━━ Dataset ━━

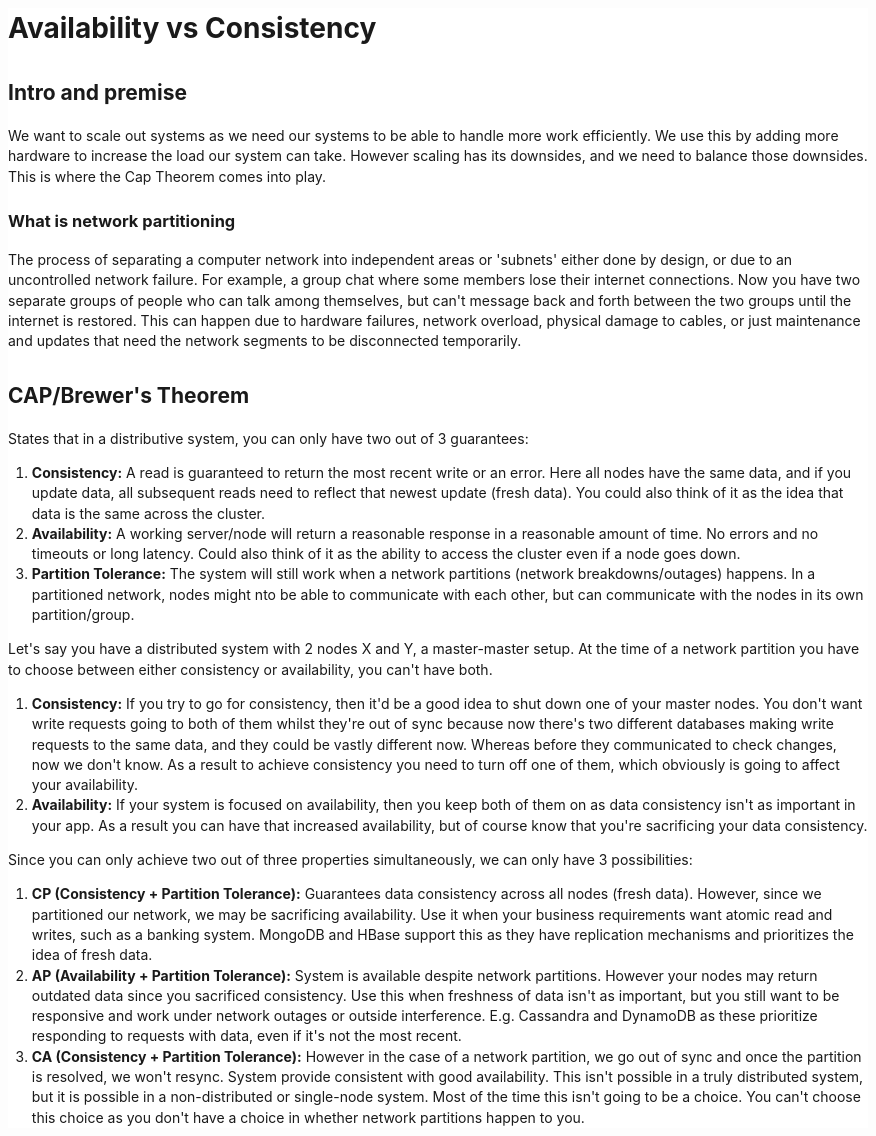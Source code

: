 # Availability vs Consistency

## Intro and premise
We want to scale out systems as we need our systems to be able to handle more work efficiently. We use this by adding more hardware to increase the load our system can take. However scaling has its downsides, and we need to balance those downsides. This is where the Cap Theorem comes into play.

### What is network partitioning
The process of separating a computer network into independent areas or 'subnets' either done by design, or due to an uncontrolled network failure. 
For example, a group chat where some members lose their internet connections. Now you have two separate groups of people who can talk among themselves, but can't message back and forth between the two groups until the internet is restored. This can happen due to hardware failures, network overload, physical damage to cables, or just maintenance and updates that need the network segments to be disconnected temporarily.

## CAP/Brewer's Theorem
States that in a distributive system, you can only have two out of 3 guarantees:
1. **Consistency:** A read is guaranteed to return the most recent write or an error. Here all nodes have the same data, and if you update data, all subsequent reads need to reflect that newest update (fresh data). You could also think of it as the idea that data is the same across the cluster.
2. **Availability:** A working server/node will return a reasonable response in a reasonable amount of time. No errors and no timeouts or long latency. Could also think of it as the ability to access the cluster even if a node goes down.
3. **Partition Tolerance:** The system will still work when a network partitions (network breakdowns/outages) happens. In a partitioned network, nodes might nto be able to communicate with each other, but can communicate with the nodes in its own partition/group. 

Let's say you have a distributed system with 2 nodes X and Y, a master-master setup. At the time of a network partition you have to choose
between either consistency or availability, you can't have both. 
1. **Consistency:** If you try to go for consistency, then it'd be a good idea to shut down one of your master nodes. You don't want write requests 
going to both of them whilst they're out of sync because now there's two different databases making write requests to the same data, and they could 
be vastly different now. Whereas before they communicated to check changes, now we don't know. As a result to achieve consistency you need to turn off one of them, which 
obviously is going to affect your availability.
2. **Availability:** If your system is focused on availability, then you keep both of them on as data consistency isn't as important in your app. As a result 
you can have that increased availability, but of course know that you're sacrificing your data consistency.

Since you can only achieve two out of three properties simultaneously, we can only have 3 possibilities:
1. **CP (Consistency + Partition Tolerance):** Guarantees data consistency across all nodes (fresh data). However, since we partitioned our network, we may be sacrificing availability. Use it when your business requirements want atomic read and writes, such as a banking system. MongoDB and HBase support this as they have replication mechanisms and prioritizes the idea of fresh data.
2. **AP (Availability + Partition Tolerance):** System is available despite network partitions. However your nodes may return outdated data since you sacrificed consistency. Use this when freshness of data isn't as important, but you still want to be responsive and work under network outages or outside interference. E.g. Cassandra and DynamoDB as these prioritize responding to requests with data, even if it's not the most recent.
3. **CA (Consistency + Partition Tolerance):**  However in the case of a network partition, we go out of sync and once the partition is resolved, we won't resync. System provide consistent with good availability. This isn't possible in a truly distributed system, but it is possible in a non-distributed or single-node system. Most of the time this isn't going to be a choice. You can't choose this choice as you don't have a choice in whether network partitions happen to you.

━━━

* **What to work on**
Return a copy of each line in the entries that carries the string "going".

* **Response for this exercise**
going to both of them whilst they're out of sync because now there's two different databases making write requests to the same data, and they could 
obviously is going to affect your availability.
3. **CA (Consistency + Partition Tolerance):**  However in the case of a network partition, we go out of sync and once the partition is resolved, we won't resync. System provide consistent with good availability. This isn't possible in a truly distributed system, but it is possible in a non-distributed or single-node system. Most of the time this isn't going to be a choice. You can't choose this choice as you don't have a choice in whether network partitions happen to you.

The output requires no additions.